### EXERCISE DATA
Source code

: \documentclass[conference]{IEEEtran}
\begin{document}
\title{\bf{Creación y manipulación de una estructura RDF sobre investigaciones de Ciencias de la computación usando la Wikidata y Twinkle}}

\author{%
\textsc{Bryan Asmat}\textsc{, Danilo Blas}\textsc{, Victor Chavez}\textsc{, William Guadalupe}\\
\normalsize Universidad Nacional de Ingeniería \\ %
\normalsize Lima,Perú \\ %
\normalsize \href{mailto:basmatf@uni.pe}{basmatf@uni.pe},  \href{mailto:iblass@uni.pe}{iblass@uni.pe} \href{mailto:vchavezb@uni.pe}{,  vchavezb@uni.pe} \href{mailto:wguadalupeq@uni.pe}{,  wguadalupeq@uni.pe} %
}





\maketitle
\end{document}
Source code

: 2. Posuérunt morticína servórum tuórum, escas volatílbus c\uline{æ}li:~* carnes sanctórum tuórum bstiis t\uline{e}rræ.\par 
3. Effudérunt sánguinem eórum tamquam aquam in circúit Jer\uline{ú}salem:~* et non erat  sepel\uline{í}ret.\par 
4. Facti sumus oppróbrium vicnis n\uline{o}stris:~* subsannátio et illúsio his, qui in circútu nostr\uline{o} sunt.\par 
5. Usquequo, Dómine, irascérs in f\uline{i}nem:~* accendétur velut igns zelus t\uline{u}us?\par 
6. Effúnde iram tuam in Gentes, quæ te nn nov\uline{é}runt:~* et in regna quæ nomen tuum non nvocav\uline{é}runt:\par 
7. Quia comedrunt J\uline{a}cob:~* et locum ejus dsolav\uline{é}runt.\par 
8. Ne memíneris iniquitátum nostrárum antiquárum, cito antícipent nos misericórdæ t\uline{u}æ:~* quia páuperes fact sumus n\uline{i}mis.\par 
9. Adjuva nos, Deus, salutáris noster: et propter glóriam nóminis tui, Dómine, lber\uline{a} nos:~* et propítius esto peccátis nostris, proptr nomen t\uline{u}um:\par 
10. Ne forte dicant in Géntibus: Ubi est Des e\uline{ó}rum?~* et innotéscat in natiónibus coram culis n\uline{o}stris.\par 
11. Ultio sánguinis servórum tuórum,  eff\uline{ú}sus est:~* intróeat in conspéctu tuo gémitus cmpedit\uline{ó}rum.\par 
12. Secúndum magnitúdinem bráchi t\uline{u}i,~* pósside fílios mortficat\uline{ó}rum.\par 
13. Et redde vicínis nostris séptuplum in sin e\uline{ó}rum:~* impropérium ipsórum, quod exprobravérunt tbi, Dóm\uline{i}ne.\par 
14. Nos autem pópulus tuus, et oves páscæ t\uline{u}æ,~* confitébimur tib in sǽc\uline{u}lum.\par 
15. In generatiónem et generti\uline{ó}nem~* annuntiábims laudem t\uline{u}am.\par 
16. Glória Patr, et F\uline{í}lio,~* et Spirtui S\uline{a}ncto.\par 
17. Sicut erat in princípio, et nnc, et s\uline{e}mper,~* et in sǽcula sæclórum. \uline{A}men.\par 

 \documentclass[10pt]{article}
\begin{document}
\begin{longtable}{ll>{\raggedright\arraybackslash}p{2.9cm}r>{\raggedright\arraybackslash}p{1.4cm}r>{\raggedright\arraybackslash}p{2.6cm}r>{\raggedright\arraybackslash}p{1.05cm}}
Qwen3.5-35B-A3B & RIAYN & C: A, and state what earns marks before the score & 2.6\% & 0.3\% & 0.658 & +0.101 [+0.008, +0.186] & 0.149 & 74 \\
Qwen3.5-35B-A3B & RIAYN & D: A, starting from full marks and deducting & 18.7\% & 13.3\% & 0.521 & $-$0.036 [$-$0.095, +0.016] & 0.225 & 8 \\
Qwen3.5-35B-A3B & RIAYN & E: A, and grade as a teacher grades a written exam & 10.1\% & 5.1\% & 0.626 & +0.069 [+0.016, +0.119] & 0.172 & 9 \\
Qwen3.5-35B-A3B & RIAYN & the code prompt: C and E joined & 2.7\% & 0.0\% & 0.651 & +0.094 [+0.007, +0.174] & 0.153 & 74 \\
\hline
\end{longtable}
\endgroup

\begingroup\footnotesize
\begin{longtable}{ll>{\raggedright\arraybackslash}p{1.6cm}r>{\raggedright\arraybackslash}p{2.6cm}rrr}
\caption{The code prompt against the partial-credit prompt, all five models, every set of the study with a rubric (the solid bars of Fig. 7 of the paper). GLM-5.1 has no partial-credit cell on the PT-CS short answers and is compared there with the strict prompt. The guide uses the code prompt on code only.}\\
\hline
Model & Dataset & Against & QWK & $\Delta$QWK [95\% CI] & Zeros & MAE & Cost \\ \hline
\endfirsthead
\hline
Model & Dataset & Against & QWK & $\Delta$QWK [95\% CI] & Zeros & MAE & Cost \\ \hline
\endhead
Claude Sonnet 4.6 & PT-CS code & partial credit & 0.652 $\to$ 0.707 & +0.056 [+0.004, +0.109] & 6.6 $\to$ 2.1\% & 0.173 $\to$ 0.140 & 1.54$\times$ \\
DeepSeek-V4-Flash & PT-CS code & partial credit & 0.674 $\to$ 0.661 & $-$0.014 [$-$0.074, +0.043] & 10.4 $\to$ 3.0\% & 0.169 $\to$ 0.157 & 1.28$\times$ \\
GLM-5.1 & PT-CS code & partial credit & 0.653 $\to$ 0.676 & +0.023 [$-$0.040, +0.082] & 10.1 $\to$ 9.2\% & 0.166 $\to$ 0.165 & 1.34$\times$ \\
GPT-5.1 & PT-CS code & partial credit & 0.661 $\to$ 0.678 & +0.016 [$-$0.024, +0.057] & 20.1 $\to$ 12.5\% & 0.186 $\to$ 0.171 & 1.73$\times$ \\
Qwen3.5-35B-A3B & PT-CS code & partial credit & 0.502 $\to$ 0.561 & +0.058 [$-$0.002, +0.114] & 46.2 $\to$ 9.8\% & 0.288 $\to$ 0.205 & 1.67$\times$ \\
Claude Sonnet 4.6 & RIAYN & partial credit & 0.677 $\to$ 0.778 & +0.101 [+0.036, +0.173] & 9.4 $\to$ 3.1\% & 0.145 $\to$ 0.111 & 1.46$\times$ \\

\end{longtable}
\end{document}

### WHAT TO WORK ON
Please give again the lines above between the line holding "6. Effúnde iram" and the line holding "8. Ne memíneris", inclusive, exactly as they are and with nothing added.

### THE ANSWER
6. Effúnde iram tuam in Gentes, quæ te nn nov\uline{é}runt:~* et in regna quæ nomen tuum non nvocav\uline{é}runt:\par 
7. Quia comedrunt J\uline{a}cob:~* et locum ejus dsolav\uline{é}runt.\par 
8. Ne memíneris iniquitátum nostrárum antiquárum, cito antícipent nos misericórdæ t\uline{u}æ:~* quia páuperes fact sumus n\uline{i}mis.\par 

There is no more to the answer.